Used on its own, or alongside moving images or still images, audio is the consistent element of time-based media production. Podcasts, vod-casts, PR videos, lecture recordings and screencasts all contain recorded sound.
After the recording stage, commercially produced audio typically passes through two more stages, mixing and mastering. Mixing is the process where multiple audio files are treated individually and then mixed together to create the overall sound when rendered (creation of a a final file) together. Mastering is the process applied to the final rendered audio file to further enhance the quality, and to prepare it for the desired method of delivery. Mastering is also undertaken so that multiple finished files (such as completed podcast recordings) can be heard by the listener one after the other with seamless continuity and a professional sound quality.

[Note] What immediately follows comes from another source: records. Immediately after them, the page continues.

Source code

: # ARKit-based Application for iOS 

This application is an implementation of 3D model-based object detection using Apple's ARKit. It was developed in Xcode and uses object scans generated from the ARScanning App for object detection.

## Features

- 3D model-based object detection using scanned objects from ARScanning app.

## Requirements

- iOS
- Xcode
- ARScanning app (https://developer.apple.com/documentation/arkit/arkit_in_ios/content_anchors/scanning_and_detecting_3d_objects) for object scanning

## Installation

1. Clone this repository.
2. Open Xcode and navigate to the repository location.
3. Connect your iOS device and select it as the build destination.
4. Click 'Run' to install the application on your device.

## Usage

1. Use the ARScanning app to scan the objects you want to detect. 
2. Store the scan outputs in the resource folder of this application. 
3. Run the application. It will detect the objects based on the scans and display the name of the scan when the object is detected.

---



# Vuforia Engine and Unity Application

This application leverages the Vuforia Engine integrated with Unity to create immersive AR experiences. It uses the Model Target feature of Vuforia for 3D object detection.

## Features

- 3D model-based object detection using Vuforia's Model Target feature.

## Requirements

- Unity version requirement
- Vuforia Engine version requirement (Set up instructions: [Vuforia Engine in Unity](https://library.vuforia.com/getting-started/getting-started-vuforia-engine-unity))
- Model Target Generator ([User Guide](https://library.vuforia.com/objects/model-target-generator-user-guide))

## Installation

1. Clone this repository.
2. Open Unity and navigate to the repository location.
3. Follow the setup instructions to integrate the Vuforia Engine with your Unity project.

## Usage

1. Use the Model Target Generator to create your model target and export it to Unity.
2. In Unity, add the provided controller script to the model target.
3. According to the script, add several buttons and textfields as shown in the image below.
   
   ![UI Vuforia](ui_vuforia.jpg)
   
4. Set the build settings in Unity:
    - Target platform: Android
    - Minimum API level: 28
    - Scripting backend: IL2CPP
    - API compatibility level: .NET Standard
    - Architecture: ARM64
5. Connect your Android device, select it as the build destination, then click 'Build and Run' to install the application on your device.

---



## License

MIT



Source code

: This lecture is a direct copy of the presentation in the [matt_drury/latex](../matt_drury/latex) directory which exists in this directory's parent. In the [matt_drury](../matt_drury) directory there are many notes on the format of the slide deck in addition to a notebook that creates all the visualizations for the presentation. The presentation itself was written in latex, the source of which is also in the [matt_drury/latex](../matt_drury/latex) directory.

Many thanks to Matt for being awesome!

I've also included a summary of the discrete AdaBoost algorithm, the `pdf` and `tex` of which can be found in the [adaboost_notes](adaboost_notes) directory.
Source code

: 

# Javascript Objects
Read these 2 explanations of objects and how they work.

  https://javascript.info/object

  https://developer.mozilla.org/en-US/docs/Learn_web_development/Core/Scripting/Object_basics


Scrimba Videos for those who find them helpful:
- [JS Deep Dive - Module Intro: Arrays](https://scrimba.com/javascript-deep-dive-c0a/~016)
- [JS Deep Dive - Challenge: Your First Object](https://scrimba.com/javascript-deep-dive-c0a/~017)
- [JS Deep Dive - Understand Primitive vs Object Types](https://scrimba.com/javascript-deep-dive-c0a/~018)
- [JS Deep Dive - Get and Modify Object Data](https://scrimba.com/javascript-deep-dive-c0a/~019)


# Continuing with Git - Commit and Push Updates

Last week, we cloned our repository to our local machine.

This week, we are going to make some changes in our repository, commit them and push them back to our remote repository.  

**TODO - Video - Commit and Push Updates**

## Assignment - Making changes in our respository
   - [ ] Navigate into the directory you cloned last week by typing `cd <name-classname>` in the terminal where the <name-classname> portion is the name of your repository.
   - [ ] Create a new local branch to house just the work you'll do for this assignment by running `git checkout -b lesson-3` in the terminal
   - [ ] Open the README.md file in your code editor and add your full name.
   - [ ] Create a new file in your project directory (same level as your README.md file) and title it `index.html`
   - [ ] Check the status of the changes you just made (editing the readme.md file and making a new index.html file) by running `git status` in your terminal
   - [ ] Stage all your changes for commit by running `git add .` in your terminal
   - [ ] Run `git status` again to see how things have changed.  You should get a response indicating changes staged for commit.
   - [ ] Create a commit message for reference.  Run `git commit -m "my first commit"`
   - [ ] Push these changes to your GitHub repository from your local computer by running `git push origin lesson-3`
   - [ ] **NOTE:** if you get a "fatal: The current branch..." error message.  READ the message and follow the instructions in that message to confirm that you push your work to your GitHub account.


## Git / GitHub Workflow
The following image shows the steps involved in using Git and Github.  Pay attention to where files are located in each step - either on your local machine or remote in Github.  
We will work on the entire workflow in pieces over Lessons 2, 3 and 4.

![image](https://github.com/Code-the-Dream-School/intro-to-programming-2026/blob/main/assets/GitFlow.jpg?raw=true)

There are quite literally hundreds of software and hardware tools available for mixing and mastering audio. Some dedicated packages also offer specially designed templates for applying all sorts of processing to spoken word recordings, to make them ‘podcast' or ‘broadcast' ready. This document is not concerned with specific audio equipment and all of the techniques described can be applied using Audacity, the free open-source audio editing software. However, it should be noted that certain techniques may be far more intuitive to perform and may yield better results when undertaken in higher quality, paid-for audio software.
There may be times when the term ‘sound is just sound' may apply. These can be when quality is not of importance, when time and resources do not allow for any post-production work, and when coherence of the words is adequate for the use.

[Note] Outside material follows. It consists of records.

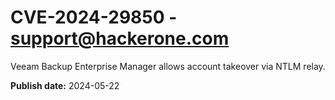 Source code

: # CVE-2024-29850 - support@hackerone.com

Veeam Backup Enterprise Manager allows account takeover via NTLM relay.

**Publish date:** 2024-05-22

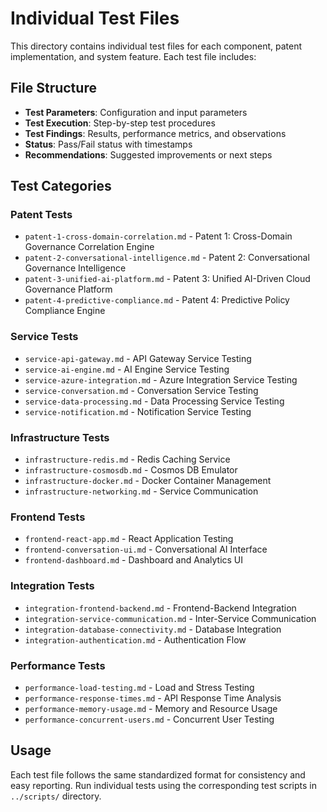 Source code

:# Individual Test Files

This directory contains individual test files for each component, patent implementation, and system feature. Each test file includes:

## File Structure
- **Test Parameters**: Configuration and input parameters
- **Test Execution**: Step-by-step test procedures  
- **Test Findings**: Results, performance metrics, and observations
- **Status**: Pass/Fail status with timestamps
- **Recommendations**: Suggested improvements or next steps

## Test Categories

### Patent Tests
- `patent-1-cross-domain-correlation.md` - Patent 1: Cross-Domain Governance Correlation Engine
- `patent-2-conversational-intelligence.md` - Patent 2: Conversational Governance Intelligence
- `patent-3-unified-ai-platform.md` - Patent 3: Unified AI-Driven Cloud Governance Platform
- `patent-4-predictive-compliance.md` - Patent 4: Predictive Policy Compliance Engine

### Service Tests
- `service-api-gateway.md` - API Gateway Service Testing
- `service-ai-engine.md` - AI Engine Service Testing
- `service-azure-integration.md` - Azure Integration Service Testing
- `service-conversation.md` - Conversation Service Testing
- `service-data-processing.md` - Data Processing Service Testing
- `service-notification.md` - Notification Service Testing

### Infrastructure Tests
- `infrastructure-redis.md` - Redis Caching Service
- `infrastructure-cosmosdb.md` - Cosmos DB Emulator
- `infrastructure-docker.md` - Docker Container Management
- `infrastructure-networking.md` - Service Communication

### Frontend Tests
- `frontend-react-app.md` - React Application Testing
- `frontend-conversation-ui.md` - Conversational AI Interface
- `frontend-dashboard.md` - Dashboard and Analytics UI

### Integration Tests  
- `integration-frontend-backend.md` - Frontend-Backend Integration
- `integration-service-communication.md` - Inter-Service Communication
- `integration-database-connectivity.md` - Database Integration
- `integration-authentication.md` - Authentication Flow

### Performance Tests
- `performance-load-testing.md` - Load and Stress Testing
- `performance-response-times.md` - API Response Time Analysis
- `performance-memory-usage.md` - Memory and Resource Usage
- `performance-concurrent-users.md` - Concurrent User Testing

## Usage

Each test file follows the same standardized format for consistency and easy reporting. Run individual tests using the corresponding test scripts in `../scripts/` directory.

There is however, a wealth of techniques available to enhance and improve spoken word recordings in the post production stage, and this paper aims to highlight the most useful and effective in providing the best possible results, alongside practical technical advice with example audio files. In the commercial sector these types of 'mastering' techniques are done by a highly skilled mastering engineer, but if your requirements aren't too demanding, and with a little bit of knowledge, it is possible to utilise even the most basic audio recording software to help perform some basic mastering to your recordings.
The following section of this paper presents common problems found when producing spoken word recordings. Often there is not a ‘one-size fits all' solution when addressing the issues outlined, and occasionally a mixture of techniques should be applied for best results. With any type of recording the key to producing good sounding results is to capture the voice as best as possible at the recording stage, taking into account the following:
When attempting to produce digital audio of high quality, a useful tip to help you on your way is to find a sound file you wish yours to sound similar to in quality, and import this into your software project. Placing this on a separate track within the project you can have the track muted whilst working on your own production, but using this as a reference (solo the track when you wish to listen to it) allows to directly switch between the two to help you make your production sound similar, through the techniques introduced in this paper.

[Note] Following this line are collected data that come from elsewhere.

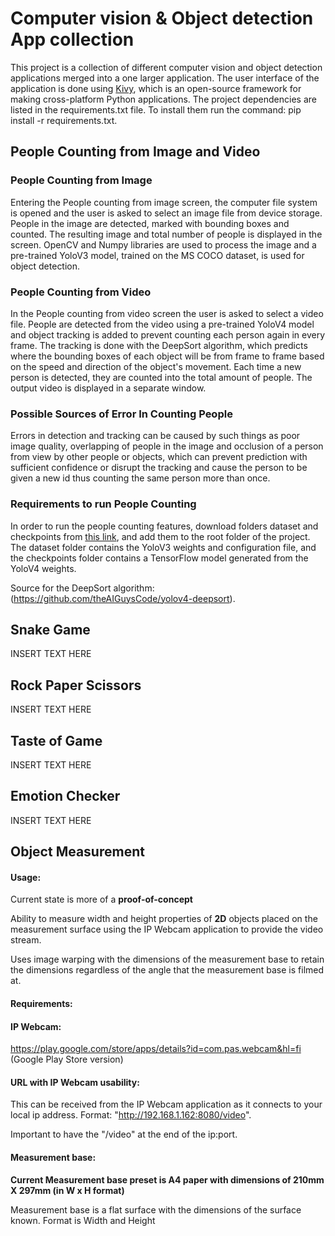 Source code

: 
# Computer vision & Object detection App collection

This project is a collection of different computer vision and object detection applications merged into a one larger application.
The user interface of the application is done using [Kivy](https://kivy.org/), which is an open-source framework for making cross-platform Python 
applications. The project dependencies are listed in the requirements.txt file. To install them run the command: pip install -r requirements.txt.


## People Counting from Image and Video

### People Counting from Image
Entering the People counting from image screen, the computer file system is opened and the user is asked to
select an image file from device storage. People in the image are detected, marked with bounding boxes and counted.
The resulting image and total number of people is displayed in the screen. OpenCV and Numpy libraries are 
used to process the image and a pre-trained YoloV3 model, trained on the MS COCO dataset, is used for object detection.

### People Counting from Video
In the People counting from video screen the user is asked to select a video file. People are detected from the video
using a pre-trained YoloV4 model and object tracking is added to prevent counting each person again in every frame.
The tracking is done with the DeepSort algorithm, which predicts where the bounding boxes of each object will be from frame to frame 
based on the speed and direction of the object's movement. Each time a new person is detected, they are counted into the total amount of 
people. The output video is displayed in a separate window. 

### Possible Sources of Error In Counting People
Errors in detection and tracking can be caused by such things as poor image quality, overlapping of people in the image and
occlusion of a person from view by other people or objects, which can prevent prediction with sufficient confidence or disrupt the tracking 
and cause the person to be given a new id thus counting the same person more than once.

### Requirements to run People Counting
In order to run the people counting features, download folders dataset and checkpoints from [this link](https://oamk-my.sharepoint.com/:f:/r/personal/t0nihe00_students_oamk_fi/Documents/PeopleCountingFiles?csf=1&web=1&e=prge6N),
and add them to the root folder of the project. The dataset folder contains the YoloV3 weights and configuration file, 
and the checkpoints folder contains a TensorFlow model generated from the YoloV4 weights.

Source for the DeepSort algorithm: (https://github.com/theAIGuysCode/yolov4-deepsort).

## Snake Game

INSERT TEXT HERE
## Rock Paper Scissors

INSERT TEXT HERE
## Taste of Game

INSERT TEXT HERE
## Emotion Checker

INSERT TEXT HERE
## Object Measurement

#### Usage:
Current state is more of a **proof-of-concept**

Ability to measure width and height properties of **2D** objects placed on the measurement surface using the IP Webcam application to provide the video stream.

Uses image warping with the dimensions of the measurement base to retain the dimensions regardless of the angle that the measurement base is filmed at. 


#### Requirements:

#### IP Webcam:
https://play.google.com/store/apps/details?id=com.pas.webcam&hl=fi
(Google Play Store version)

#### URL with IP Webcam usability:
This can be received from the IP Webcam application as it connects to your local ip address.
Format: "http://192.168.1.162:8080/video".

Important to have the "/video" at the end of the ip:port.

#### Measurement base:
**Current Measurement base preset is A4 paper with dimensions of
210mm X 297mm (in W x H format)**

Measurement base is a flat surface with the dimensions of the surface known.
Format is Width and Height


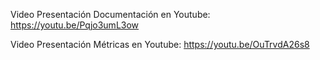 Video Presentación Documentación en Youtube: https://youtu.be/Pqjo3umL3ow


Video Presentación Métricas en Youtube: https://youtu.be/OuTrvdA26s8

Problem - An audio file you have recorded, or your final mix file, is very quiet in comparison to commercially produced CDs or other people's recordings. Is there a way to increase the volume to its maximum capacity without distorting the sound?
Solution - The most straightforward technique is to normalise the audio file. Normalisation is a feature included in digital audio software that analyses the volume of a file and increases the overall volume so that the loudest peak within the file is boosted to the maximum available. This relative process has two main drawbacks worth noting
Unnormalised File
If you cannot see the audio player above, please use this link to download the audio file (824KB)
Normalised File
If you cannot see the audio player above, please use this link to download the audio file (824KB)
Normalising a sound file in Audacity
If you cannot see the video above, please use this link to download the video file (8.1MB)
Problem - The volume of your audio file varies a lot during the presenter's speaking. Sometimes it may be loud, other times difficult to hear. The production lacks a level of volume consistency compared to professionally produced recording.
Solution - Sound level compression (not to be confused with data compression, such as in MP3 files) is another audio processing technique that when used correctly, can iron out the dynamic changes in a voice i.e. the distinctions between quiet and loud talking. Compression is also useful to level out an audio file where more than one person is speaking, but where one voice is a lot louder than others. A common problem when using one microphone to record multiple people.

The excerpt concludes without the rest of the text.